# LUL KingWilliam street - 2008



## Newage (Jan 15, 2016)

Hi All

Let the tour continue.........

As you can see by the date, I`v had to keep a lid on these for a long time just in case, as a member of Subbrit we do get the chance now and again to visit so very restricted sites.
All these LUL visits were with permission (well sort of)

Now to King willian street, it`s where it all started.

King William Street was the original but short-lived northern terminus of the City and South London Railway (C&SLR), the first deep-level underground railway in London and one of the component parts of the London Underground's Northern line. It was located in the City of London, on King William Street, just south of the present Monument station. When King William Street was in operation the next station to the south was Borough and the southern terminus of the line was Stockwell. 

The station and running tunnels were turned in to public air raid shelters during WW2, at one time there were posters from the 1940`s but these have been robbed over the last 10 years by any contractors that have had access to the underground site.

Picture time...............

From the bottom of the sprial staircase to the former platform area is this passageway still with tiles intact.







The split level of the air raid shelter.











The air raid shelter had full forced air ventilation and a water supply.

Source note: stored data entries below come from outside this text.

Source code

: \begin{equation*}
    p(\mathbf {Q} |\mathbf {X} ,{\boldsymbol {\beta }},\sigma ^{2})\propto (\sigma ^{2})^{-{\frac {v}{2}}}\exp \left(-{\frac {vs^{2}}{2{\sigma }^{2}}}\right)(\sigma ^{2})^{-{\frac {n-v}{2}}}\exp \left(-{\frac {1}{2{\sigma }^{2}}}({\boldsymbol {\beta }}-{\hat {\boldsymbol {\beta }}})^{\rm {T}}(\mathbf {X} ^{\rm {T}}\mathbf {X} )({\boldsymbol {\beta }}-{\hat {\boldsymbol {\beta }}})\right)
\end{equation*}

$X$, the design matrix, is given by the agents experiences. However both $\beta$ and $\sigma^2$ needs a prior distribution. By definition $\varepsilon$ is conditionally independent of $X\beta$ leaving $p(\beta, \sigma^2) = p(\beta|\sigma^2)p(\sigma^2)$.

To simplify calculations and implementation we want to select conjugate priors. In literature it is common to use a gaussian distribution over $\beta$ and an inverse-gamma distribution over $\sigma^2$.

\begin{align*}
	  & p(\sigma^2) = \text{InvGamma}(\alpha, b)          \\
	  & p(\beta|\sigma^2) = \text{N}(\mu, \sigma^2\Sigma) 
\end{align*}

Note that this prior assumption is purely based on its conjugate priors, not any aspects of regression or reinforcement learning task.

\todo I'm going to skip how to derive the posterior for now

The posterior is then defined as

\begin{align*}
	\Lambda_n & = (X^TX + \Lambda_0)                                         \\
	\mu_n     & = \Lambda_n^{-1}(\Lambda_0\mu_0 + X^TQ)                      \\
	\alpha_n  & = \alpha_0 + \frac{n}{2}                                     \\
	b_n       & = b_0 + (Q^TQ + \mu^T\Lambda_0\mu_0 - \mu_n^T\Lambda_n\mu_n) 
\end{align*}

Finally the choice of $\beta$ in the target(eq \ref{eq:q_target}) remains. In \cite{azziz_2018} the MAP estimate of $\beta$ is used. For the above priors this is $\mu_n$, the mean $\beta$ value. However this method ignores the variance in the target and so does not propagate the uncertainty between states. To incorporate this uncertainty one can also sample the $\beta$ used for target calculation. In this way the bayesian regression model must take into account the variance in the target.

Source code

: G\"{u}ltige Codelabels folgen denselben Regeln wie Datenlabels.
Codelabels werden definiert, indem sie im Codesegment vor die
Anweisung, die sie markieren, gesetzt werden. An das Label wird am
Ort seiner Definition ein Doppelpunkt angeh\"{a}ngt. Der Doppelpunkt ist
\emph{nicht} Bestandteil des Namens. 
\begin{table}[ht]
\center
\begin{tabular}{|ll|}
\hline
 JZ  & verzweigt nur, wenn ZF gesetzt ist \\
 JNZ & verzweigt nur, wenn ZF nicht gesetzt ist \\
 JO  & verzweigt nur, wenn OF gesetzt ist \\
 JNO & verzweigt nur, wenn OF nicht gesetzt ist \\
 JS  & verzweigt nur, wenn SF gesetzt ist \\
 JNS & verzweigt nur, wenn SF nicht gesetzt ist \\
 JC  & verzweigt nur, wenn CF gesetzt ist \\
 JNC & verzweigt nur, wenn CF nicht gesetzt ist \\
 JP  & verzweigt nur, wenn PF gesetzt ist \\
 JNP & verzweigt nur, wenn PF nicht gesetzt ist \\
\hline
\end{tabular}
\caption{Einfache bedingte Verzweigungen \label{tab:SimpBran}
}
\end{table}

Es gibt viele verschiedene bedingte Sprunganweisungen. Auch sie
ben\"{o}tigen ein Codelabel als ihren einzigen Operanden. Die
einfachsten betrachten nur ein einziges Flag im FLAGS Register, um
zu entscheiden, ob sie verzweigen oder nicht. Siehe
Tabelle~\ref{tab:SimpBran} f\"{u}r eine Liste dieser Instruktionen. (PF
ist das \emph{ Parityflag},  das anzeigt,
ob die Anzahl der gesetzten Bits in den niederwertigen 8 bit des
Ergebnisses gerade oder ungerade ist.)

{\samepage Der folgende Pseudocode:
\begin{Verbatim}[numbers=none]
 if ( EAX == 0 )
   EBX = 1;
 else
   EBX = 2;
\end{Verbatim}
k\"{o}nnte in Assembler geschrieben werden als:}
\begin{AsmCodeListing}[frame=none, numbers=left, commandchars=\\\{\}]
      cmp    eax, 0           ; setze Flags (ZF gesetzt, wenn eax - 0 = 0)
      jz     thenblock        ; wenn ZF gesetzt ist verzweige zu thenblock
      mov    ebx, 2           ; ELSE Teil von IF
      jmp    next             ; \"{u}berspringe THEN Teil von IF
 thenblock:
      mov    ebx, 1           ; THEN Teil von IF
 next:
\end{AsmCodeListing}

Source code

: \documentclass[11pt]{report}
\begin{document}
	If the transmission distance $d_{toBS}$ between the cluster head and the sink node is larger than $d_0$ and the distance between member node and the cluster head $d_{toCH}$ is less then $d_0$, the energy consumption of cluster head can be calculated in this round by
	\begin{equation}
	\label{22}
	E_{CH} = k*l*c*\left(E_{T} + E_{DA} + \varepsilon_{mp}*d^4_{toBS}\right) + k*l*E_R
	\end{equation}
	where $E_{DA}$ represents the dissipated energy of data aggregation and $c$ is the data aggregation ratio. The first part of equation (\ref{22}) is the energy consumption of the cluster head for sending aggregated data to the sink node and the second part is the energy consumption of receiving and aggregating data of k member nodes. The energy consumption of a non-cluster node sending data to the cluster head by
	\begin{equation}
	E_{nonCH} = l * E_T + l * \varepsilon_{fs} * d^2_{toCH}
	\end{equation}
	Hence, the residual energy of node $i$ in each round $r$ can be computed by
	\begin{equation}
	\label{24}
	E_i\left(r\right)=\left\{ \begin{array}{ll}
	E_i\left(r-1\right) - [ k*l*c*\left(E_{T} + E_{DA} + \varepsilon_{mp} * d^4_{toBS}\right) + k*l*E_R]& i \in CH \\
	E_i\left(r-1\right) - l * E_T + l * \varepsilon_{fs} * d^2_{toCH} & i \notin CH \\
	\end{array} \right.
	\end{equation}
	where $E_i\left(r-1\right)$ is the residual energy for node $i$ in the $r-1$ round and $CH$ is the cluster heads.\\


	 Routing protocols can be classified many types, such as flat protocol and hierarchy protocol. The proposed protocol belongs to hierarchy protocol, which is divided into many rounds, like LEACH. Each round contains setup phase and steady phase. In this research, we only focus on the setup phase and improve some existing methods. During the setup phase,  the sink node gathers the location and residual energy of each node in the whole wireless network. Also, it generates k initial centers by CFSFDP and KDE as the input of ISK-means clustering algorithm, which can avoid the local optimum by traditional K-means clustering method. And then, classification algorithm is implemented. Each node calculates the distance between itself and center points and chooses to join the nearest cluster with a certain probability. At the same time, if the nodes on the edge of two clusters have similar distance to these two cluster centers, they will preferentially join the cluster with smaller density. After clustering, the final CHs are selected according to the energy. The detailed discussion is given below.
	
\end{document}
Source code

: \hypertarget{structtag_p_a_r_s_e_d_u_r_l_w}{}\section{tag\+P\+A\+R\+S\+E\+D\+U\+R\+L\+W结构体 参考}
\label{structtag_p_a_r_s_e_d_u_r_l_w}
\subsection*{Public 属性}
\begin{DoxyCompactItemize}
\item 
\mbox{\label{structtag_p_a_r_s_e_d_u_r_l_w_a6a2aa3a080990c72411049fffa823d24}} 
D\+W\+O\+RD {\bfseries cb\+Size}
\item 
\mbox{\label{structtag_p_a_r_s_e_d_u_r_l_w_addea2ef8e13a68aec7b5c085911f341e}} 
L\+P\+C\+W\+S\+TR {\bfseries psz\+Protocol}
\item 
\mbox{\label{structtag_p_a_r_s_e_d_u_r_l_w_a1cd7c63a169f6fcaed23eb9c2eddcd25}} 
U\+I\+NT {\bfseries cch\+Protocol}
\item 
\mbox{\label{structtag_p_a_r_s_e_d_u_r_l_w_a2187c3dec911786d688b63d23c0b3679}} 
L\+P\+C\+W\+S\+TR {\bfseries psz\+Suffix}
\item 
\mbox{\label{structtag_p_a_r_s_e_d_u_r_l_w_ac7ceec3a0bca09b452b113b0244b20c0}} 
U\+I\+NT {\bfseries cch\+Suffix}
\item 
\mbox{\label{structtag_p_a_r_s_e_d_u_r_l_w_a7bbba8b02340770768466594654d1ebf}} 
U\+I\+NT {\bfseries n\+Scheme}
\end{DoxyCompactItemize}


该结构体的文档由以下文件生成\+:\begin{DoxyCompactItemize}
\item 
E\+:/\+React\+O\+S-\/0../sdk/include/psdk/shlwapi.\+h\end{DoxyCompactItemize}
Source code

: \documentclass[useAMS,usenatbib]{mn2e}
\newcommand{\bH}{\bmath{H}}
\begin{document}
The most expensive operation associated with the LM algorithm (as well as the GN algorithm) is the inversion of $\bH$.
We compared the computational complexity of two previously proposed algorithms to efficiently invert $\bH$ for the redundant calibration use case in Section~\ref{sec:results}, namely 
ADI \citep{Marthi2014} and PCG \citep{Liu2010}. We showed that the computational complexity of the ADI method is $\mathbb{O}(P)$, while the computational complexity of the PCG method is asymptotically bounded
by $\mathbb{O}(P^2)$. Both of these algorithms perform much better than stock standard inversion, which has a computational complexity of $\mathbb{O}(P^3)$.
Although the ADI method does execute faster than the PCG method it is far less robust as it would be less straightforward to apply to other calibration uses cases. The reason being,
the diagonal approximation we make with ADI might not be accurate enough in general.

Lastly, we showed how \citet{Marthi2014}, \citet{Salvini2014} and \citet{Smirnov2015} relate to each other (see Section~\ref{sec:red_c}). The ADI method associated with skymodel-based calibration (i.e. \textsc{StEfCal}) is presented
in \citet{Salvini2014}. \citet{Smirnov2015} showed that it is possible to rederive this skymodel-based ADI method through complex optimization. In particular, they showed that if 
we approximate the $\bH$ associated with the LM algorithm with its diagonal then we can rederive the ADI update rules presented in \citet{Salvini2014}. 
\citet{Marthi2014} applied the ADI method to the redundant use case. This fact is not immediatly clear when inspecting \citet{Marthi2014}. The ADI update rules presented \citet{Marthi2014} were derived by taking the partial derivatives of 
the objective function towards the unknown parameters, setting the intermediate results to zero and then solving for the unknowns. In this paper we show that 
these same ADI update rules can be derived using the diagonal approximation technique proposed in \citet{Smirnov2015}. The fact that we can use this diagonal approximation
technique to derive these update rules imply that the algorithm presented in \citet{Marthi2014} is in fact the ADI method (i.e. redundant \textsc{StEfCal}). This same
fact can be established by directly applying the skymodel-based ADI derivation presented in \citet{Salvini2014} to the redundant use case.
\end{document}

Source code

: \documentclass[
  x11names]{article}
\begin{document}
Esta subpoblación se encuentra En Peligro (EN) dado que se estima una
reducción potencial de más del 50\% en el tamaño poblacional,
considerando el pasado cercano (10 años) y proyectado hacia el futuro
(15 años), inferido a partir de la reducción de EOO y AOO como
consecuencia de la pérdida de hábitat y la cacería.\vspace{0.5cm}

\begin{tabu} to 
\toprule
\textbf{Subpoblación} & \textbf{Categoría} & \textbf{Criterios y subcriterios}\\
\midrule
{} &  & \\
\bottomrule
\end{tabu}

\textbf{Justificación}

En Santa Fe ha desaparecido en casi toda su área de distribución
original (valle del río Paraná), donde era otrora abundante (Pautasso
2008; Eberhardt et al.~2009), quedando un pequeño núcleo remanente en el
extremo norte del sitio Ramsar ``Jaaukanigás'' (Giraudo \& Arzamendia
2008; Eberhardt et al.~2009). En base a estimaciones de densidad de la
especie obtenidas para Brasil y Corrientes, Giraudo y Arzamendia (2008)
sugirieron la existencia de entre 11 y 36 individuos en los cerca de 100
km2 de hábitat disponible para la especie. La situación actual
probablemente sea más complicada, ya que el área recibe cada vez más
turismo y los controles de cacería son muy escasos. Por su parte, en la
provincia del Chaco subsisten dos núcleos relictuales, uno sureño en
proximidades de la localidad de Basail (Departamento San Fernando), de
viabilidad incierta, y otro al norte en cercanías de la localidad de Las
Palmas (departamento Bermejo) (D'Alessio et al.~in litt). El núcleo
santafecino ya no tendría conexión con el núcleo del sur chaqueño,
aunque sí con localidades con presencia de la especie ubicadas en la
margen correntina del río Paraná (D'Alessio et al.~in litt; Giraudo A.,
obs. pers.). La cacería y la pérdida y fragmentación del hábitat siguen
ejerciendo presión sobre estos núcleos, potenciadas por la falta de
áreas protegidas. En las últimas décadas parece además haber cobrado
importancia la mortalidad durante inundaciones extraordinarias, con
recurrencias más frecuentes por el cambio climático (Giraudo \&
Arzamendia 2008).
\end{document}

Next up are the main running tunnels, thses were used for the toilet blocks but now they just slope down towards the Thames, the tunnels have water at the far ends but are not flooded.











At the gated end of the tunnel are the main flood doors and behind then the river Thames.

Gulp!!!!!!!!






Well that will do for now thanks for looking and i hope you like what you see.
There are more picture on my FlickR site so head on over to :-
https://www.flickr.com/photos/newage2/albums/72157662859754629

All comments are most welcome.

Cheers Newage

One last picture, on the wall of the sky scraper built on top of the former station is this plaque.


----------



## krela (Jan 15, 2016)

Very cool stuff.


----------



## BikinGlynn (Jan 15, 2016)

wow love it


----------



## Sam Haltin (Jan 15, 2016)

Very interesting and historical.


----------



## The Wombat (Jan 15, 2016)

Not seen many pictures of this station on the net before
Interesting to see! 
Thanks again


----------



## flyboys90 (Jan 17, 2016)

Loved it all!


----------